2. Relevant for PVLDB

Yes

3. Are there specific revisions that could raise your overall rating?

Yes

5. Summary of the paper (what is being proposed and in what context) and a brief justification of your overall recommendation. One solid paragraph.

This paper proposes two generic algorithm on GPU to improve parallelism over non-uniform data for which existing approaches would suffer from inactive lanes. Push-down parallelism, in a nutshell, evenly distributes and buffers a dynamic number of tasks generated from joins or variable-sized inputs to GPU lanes before processing them in each GPU lane. The concept of Lane Refill is same as existing algorithm in CPU, refilling work buffers of inactive lanes by feeding tasks from overloaded lanes. Nonetheless, the paper has a new contribution to apply the concept to GPU; avoids reliance on efficient shared memory and only uses bitmap-based intrinsics available among GPU lanes.
Overall, the performance benefit is impressive, and the empirical experiment is done well enough.
This reviewer is positive to accept this paper, but a couple issues should be addressed before publication.

6. Three (or more) strong points about the paper (Please be precise and explicit; clearly explain the value and nature of the contribution).

S1: Push-down parallelism and its implementation on GPU is well thought, simple and generic enough to have an impact to real products.

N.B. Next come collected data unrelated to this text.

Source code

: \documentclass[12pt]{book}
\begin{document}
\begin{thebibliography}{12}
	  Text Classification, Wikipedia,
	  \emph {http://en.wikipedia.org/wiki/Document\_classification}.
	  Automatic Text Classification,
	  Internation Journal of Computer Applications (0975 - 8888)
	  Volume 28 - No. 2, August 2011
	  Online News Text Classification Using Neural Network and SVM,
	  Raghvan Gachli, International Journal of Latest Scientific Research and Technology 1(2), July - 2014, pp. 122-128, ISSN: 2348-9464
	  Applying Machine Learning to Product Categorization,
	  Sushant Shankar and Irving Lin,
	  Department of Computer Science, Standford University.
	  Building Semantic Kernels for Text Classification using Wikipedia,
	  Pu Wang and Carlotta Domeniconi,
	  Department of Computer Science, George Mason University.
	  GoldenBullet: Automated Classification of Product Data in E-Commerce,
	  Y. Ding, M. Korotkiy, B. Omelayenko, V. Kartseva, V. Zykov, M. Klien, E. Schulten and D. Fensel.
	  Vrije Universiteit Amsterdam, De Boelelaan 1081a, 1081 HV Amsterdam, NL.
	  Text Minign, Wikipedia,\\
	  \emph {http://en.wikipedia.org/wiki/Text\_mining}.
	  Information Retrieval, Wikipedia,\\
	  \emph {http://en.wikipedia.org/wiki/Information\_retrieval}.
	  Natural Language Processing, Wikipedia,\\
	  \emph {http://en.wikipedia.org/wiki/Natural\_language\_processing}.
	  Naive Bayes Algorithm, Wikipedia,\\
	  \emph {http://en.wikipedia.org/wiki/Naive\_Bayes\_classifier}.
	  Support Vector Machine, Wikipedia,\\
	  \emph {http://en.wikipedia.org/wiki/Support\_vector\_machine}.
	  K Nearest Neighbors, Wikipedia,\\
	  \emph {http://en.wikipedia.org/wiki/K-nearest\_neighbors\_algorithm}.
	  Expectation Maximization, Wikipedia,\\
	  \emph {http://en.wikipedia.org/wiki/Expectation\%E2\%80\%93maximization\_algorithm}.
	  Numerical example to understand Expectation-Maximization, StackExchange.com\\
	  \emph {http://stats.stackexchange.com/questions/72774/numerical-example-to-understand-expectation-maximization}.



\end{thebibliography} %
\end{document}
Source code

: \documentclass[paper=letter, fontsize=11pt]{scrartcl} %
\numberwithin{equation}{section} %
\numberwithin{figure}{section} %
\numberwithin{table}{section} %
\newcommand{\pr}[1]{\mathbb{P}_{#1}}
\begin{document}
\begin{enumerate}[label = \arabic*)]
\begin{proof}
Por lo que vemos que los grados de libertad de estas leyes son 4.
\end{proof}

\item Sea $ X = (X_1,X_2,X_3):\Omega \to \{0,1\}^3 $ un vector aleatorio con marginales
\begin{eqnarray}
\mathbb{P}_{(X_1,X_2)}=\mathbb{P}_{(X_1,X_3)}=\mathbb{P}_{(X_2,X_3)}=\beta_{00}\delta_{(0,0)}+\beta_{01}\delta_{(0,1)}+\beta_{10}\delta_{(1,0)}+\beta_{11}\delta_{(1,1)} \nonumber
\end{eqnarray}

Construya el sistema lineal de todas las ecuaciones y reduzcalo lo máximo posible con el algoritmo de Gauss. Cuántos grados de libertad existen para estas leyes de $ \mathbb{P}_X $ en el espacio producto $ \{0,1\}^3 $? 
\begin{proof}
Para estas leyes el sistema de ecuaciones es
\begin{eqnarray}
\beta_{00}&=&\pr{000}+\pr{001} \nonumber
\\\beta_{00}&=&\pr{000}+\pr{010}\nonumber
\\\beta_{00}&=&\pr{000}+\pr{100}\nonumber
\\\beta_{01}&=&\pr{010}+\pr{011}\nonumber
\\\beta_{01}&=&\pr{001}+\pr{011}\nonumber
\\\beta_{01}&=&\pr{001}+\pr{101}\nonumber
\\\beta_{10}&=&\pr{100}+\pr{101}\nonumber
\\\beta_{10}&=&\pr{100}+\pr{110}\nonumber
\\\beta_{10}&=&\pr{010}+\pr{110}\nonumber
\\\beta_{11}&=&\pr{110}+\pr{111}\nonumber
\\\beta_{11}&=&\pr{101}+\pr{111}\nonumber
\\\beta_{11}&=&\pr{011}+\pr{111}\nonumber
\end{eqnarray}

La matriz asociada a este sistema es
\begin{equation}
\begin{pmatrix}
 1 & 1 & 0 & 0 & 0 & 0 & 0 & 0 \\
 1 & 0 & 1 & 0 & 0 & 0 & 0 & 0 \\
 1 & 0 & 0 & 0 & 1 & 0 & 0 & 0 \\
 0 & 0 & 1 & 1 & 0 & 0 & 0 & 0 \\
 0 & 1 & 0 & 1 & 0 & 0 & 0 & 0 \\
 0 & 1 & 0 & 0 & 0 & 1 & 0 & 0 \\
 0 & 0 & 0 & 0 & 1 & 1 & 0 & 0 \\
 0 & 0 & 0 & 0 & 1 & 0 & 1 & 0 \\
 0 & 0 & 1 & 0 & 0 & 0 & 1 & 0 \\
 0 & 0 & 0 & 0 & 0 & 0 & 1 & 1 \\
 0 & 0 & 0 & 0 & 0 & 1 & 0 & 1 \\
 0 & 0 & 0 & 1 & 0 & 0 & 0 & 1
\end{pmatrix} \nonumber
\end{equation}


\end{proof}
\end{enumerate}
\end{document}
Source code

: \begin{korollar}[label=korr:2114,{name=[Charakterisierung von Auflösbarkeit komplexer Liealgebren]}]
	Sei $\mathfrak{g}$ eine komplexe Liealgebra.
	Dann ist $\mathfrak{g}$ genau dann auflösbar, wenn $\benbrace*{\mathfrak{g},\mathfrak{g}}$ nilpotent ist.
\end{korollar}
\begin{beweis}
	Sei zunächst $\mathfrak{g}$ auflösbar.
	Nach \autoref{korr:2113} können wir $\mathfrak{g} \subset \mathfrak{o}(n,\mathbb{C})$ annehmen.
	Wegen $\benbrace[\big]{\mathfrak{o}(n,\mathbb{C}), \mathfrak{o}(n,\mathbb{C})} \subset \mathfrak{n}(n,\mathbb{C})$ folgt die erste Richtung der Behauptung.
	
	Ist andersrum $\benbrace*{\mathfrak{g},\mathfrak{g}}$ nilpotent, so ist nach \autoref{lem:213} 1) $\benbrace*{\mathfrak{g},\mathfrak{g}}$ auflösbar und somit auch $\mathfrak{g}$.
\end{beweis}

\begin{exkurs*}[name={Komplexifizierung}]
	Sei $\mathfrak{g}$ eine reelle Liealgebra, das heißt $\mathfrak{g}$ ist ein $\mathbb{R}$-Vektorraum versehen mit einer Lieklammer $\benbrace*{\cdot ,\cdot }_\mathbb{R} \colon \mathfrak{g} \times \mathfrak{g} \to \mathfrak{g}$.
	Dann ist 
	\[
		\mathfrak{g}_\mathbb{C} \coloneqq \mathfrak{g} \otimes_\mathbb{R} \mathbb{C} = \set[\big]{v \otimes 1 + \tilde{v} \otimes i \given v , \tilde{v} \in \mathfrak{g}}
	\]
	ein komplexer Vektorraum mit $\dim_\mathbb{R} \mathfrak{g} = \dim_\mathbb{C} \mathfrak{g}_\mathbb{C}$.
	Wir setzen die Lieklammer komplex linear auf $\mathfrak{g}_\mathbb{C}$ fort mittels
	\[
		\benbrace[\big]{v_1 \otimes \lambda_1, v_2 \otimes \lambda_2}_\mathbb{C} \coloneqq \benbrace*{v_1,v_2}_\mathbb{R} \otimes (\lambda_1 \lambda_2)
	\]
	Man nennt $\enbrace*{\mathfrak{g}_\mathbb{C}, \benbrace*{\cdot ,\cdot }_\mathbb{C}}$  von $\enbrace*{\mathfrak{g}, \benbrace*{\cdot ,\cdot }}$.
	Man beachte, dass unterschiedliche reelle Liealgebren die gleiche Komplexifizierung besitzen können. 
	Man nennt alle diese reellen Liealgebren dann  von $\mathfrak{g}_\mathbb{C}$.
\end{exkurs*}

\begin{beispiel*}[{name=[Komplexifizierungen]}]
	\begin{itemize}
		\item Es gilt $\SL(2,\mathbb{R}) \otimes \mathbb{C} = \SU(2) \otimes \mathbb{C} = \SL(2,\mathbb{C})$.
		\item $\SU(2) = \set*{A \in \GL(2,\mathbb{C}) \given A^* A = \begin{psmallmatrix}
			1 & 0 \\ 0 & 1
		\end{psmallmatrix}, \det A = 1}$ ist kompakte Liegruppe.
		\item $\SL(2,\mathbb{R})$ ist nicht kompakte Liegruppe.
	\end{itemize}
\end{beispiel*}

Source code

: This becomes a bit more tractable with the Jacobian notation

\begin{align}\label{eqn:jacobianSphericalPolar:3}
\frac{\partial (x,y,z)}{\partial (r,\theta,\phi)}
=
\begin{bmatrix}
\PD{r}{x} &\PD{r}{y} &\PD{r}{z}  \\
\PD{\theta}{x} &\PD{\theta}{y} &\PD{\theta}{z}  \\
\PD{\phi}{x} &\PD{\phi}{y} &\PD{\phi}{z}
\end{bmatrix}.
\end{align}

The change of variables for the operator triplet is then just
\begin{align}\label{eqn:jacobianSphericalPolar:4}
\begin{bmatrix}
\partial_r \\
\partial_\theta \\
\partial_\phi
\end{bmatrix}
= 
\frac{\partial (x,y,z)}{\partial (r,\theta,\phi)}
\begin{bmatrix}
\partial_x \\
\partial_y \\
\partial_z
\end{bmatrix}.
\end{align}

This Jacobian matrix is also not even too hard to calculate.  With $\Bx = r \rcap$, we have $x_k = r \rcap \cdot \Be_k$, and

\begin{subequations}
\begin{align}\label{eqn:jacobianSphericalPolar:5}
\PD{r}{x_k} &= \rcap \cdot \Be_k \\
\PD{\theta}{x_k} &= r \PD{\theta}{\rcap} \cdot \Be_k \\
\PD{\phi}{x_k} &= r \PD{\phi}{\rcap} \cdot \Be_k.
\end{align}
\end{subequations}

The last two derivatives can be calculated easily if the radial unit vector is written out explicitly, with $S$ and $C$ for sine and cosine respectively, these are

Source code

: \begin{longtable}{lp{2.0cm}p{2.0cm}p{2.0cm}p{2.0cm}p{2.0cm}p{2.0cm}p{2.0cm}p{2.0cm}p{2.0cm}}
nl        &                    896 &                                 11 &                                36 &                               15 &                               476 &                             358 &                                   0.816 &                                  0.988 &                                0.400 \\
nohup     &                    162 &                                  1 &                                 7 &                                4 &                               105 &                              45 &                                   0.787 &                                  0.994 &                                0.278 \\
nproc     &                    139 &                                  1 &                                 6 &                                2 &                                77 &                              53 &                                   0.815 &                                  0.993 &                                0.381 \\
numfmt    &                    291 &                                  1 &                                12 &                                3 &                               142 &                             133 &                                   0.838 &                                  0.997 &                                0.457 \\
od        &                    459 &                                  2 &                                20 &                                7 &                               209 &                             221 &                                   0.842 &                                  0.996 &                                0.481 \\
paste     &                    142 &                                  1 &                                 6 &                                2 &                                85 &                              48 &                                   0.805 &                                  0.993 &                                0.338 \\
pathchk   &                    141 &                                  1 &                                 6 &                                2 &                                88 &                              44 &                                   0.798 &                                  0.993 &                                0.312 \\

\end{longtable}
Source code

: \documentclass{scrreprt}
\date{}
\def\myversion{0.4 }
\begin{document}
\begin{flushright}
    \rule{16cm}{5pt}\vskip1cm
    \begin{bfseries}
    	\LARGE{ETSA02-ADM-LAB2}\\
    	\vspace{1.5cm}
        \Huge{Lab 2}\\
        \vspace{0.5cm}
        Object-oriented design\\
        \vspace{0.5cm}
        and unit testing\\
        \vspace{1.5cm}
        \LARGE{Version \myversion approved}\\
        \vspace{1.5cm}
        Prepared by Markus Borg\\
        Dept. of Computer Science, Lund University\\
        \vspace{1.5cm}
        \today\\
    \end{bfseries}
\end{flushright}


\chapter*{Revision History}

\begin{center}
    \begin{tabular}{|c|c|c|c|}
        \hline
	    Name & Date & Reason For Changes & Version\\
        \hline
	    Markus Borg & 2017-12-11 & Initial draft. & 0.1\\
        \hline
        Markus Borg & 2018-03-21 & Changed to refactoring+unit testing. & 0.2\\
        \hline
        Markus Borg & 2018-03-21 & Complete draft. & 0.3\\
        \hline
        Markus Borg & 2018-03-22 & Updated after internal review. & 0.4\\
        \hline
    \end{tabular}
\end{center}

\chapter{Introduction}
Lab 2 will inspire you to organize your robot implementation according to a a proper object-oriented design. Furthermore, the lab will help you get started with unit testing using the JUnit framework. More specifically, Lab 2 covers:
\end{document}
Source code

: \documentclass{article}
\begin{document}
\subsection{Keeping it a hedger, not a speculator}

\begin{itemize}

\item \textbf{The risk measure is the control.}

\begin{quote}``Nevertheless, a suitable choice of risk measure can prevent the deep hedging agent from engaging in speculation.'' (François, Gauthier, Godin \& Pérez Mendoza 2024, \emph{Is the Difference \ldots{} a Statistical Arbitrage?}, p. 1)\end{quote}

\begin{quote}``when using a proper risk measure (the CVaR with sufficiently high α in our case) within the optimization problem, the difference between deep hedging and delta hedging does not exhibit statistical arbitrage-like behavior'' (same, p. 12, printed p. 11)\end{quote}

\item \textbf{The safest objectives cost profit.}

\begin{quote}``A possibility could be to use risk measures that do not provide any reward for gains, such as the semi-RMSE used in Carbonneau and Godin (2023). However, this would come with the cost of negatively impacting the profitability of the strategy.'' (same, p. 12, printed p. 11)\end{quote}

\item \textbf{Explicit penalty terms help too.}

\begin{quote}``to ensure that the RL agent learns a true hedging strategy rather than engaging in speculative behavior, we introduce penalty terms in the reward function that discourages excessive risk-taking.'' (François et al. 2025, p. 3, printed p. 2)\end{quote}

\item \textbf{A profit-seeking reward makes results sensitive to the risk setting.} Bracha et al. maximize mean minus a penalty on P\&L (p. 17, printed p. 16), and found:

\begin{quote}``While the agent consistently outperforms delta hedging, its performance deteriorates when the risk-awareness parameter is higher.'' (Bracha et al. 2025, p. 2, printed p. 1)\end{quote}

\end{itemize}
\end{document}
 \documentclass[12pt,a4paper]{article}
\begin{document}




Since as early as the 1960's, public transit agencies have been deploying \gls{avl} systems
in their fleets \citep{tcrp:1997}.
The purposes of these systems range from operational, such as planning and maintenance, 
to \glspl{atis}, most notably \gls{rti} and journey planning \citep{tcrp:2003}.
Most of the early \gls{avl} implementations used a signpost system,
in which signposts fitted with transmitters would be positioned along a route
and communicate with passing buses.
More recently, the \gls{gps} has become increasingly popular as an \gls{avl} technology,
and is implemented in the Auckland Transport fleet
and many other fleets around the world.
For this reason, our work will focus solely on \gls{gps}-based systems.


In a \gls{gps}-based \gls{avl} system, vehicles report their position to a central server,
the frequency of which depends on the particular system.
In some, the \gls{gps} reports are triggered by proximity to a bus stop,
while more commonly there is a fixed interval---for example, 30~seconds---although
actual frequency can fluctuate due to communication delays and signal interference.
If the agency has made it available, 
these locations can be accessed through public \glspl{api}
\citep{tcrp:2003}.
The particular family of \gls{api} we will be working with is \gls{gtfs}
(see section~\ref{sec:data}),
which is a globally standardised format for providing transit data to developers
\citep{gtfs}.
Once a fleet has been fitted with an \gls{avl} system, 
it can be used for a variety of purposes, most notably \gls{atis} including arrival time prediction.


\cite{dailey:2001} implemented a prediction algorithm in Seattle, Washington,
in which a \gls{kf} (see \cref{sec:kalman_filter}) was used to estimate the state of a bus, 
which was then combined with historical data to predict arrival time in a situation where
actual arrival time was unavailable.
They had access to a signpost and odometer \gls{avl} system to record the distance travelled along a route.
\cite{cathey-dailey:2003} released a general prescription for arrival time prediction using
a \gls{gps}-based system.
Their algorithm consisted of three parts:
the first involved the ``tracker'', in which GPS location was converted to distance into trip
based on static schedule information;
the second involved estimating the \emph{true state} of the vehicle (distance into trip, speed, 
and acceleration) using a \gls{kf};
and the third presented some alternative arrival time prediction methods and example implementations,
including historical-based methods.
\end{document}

S2: Implementation of lane refilling in GPU is also well done.

S3: Promising and informative experimental results.

7. Three (or more) weak points about the paper (Please clearly indicate whether the paper has any mistakes, missing related work, or results that cannot be considered a contribution; write it so that the authors can understand what is seen as negative).

W1: Presentation should be improved, especially explanation of push-down parallelism.
W2: Concept of Lane Refill itself is not new. Some might say it is just applying an existing idea on to a new metal although the paper has a new trick.
W3: After all, these algorithm require several shuffling of data/work among lanes. There might be some case where this causes more overheads than benefits.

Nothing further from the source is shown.